Throughout this long and hostile pandemic, filmmakers have been working tirelessly to both preserve the film industry’s future and to provide their viewers with entertaining and insightful films to enjoy and to learn from. These filmmakers present us with movies that prove through their inspiring themes that now more then ever we need the art form of film to tell stories that inform and inspire students around the world to never give up and to be all that they can be.

Nic’s Flicks is a column about movies (photo by Nicolas Ihmels/Nexus).

There is no finer example of this than the phenomenal film franchise known as the Marvel cinematic universe (MCU).Ever since Tony Stark’s spectacular introduction in the MCU’s first superhero movie, 2008’s Iron Man, the MCU has been popping out little Marvel film miracles without showing any sign of franchise fatigue. This is because the films they make don’t just serve as pure fun entertainment: they also show the medium’s true superpower, which is the ability to tell moving stories that resonate with every single person who sees them.

For example, when it was released, Black Panther arguably changed the filmmaking landscape forever by proving the importance of inclusion. Then there’s the upcoming film Shang-Chi and the Legend of the Ten Rings. Throughout this last year we have seen a devastating increase in anti-Asian racism. This behaviour has to stop. Luckily, this is exactly what director Destin Daniel Cretton plans to address with Shang-Chi and the Legend of the Ten Rings. This film will be the first Marvel movie to have an Asian actor, Simu Liu, as its star (Liu is also Canadian). It marks a huge step in the right direction and will hopefully show young Asian actors and directors that it’s not just white people that can make it in Hollywood.
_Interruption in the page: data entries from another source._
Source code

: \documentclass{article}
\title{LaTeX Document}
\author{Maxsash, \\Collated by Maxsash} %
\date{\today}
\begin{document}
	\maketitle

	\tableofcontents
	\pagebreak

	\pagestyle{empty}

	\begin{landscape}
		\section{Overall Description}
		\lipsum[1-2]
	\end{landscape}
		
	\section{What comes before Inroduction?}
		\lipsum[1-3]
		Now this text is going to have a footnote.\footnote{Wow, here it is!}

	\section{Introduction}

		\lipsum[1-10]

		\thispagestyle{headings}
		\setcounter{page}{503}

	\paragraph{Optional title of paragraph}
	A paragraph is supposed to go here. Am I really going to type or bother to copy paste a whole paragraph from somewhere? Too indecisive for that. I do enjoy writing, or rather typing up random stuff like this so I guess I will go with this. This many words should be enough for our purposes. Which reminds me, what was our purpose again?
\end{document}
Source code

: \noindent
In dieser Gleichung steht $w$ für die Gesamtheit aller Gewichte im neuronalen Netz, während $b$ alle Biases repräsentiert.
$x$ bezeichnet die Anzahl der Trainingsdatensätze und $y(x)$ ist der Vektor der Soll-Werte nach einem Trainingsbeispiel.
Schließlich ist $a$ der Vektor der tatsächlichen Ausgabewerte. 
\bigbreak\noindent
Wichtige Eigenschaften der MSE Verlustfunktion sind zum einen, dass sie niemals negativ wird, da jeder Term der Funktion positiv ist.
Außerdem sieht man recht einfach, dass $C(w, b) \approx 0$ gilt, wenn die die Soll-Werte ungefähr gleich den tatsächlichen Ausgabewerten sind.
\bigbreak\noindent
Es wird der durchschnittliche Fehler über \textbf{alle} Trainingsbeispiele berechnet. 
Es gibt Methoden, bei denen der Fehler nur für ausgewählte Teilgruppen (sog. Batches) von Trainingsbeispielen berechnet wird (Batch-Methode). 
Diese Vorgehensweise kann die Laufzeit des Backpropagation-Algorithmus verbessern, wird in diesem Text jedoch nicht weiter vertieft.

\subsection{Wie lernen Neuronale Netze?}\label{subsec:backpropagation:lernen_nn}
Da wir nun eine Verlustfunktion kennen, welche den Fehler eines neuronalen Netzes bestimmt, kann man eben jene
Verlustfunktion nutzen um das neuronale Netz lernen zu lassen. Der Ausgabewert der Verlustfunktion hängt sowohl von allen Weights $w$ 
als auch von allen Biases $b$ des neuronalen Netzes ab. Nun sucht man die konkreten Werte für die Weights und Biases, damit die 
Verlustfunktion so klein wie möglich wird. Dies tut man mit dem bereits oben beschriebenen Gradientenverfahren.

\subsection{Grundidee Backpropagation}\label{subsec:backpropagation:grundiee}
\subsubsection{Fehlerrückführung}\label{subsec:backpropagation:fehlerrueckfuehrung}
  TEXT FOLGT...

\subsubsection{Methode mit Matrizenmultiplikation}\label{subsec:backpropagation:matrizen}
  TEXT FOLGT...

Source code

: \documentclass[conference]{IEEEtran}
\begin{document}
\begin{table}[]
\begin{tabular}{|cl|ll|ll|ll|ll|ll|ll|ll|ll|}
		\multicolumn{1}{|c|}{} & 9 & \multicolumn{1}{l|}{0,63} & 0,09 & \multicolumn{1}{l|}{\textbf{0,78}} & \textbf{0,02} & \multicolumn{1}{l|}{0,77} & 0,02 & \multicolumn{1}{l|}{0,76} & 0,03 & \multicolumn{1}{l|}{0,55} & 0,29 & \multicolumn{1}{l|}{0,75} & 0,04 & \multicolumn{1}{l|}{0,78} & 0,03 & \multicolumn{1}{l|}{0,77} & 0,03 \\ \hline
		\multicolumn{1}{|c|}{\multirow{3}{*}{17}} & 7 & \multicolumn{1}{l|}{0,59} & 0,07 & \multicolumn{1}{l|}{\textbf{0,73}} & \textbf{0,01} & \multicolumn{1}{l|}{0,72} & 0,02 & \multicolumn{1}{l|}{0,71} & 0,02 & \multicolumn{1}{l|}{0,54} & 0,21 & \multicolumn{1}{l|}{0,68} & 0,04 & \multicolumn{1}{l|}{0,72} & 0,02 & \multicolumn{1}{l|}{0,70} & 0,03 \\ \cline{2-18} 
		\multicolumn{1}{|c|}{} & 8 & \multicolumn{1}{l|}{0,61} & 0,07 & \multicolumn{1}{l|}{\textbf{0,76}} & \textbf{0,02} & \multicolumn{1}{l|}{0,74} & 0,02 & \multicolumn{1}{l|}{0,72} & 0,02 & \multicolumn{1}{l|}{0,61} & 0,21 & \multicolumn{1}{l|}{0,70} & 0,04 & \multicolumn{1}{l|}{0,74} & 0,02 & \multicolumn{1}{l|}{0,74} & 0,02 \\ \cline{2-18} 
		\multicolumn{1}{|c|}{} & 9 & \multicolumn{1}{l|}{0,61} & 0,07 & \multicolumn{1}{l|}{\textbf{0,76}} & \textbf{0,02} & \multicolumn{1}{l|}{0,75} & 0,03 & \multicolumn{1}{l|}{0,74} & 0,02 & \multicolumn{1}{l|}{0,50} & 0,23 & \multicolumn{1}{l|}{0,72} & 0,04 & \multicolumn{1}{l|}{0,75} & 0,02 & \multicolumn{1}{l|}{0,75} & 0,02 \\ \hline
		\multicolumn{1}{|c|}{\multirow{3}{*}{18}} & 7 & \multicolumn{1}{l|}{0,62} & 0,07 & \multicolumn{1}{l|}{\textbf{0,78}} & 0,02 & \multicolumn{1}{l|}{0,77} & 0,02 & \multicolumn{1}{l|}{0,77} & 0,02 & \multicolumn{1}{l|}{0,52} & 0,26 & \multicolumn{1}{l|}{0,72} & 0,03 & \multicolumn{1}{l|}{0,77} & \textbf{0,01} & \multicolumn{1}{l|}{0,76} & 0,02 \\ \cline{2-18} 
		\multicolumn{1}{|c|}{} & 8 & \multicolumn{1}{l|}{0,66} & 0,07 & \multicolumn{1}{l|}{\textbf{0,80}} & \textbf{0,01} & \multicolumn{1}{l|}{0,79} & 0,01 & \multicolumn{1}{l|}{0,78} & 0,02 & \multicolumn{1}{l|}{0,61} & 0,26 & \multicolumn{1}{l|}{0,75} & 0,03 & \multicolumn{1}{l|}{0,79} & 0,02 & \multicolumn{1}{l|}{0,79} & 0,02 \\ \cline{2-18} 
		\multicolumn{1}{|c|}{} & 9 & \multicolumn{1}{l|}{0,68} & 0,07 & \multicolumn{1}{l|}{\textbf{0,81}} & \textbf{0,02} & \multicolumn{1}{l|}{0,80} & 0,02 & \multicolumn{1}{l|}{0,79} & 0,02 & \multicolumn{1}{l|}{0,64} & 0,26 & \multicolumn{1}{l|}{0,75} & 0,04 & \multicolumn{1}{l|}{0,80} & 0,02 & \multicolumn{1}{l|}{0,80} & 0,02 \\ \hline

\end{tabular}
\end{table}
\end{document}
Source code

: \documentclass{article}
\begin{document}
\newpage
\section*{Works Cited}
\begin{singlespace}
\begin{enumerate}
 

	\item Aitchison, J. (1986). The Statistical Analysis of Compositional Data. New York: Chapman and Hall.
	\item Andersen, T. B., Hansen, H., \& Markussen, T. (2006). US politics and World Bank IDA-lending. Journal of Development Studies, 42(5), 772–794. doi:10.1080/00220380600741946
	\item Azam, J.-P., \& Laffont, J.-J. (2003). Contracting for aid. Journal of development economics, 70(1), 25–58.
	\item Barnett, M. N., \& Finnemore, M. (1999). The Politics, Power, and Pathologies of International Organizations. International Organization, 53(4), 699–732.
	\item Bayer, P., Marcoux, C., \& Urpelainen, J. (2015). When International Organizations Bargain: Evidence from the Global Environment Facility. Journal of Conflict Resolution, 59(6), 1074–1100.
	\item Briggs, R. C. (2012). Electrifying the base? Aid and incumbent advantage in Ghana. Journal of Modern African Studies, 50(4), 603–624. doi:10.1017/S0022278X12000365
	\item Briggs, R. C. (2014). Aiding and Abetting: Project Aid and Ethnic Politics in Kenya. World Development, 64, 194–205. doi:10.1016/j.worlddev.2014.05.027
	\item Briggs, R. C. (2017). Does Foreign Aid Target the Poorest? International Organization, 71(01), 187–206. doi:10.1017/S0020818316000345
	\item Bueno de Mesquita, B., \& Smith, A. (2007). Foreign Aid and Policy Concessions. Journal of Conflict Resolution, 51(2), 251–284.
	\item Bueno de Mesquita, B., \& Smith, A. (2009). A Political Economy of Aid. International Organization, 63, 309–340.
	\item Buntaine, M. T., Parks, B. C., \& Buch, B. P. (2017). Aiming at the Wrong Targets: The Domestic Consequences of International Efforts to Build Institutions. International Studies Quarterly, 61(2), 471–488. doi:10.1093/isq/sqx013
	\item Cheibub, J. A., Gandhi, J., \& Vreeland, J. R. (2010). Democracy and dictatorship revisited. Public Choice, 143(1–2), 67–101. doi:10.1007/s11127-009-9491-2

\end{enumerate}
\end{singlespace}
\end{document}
We can learn a lot from film. The most important lesson that us college students can take away from the MCU movies is that we need to start being our own superheroes. Don’t go jumping off of buildings to see if you can fly; what I mean is that we all have our own special talents that we can use to make our world a better place. This is especially true for college students, because we need to keep in mind that we are the generation that will be in charge of building our country back—and maybe making it even better than it was before—when COVID is dealt with.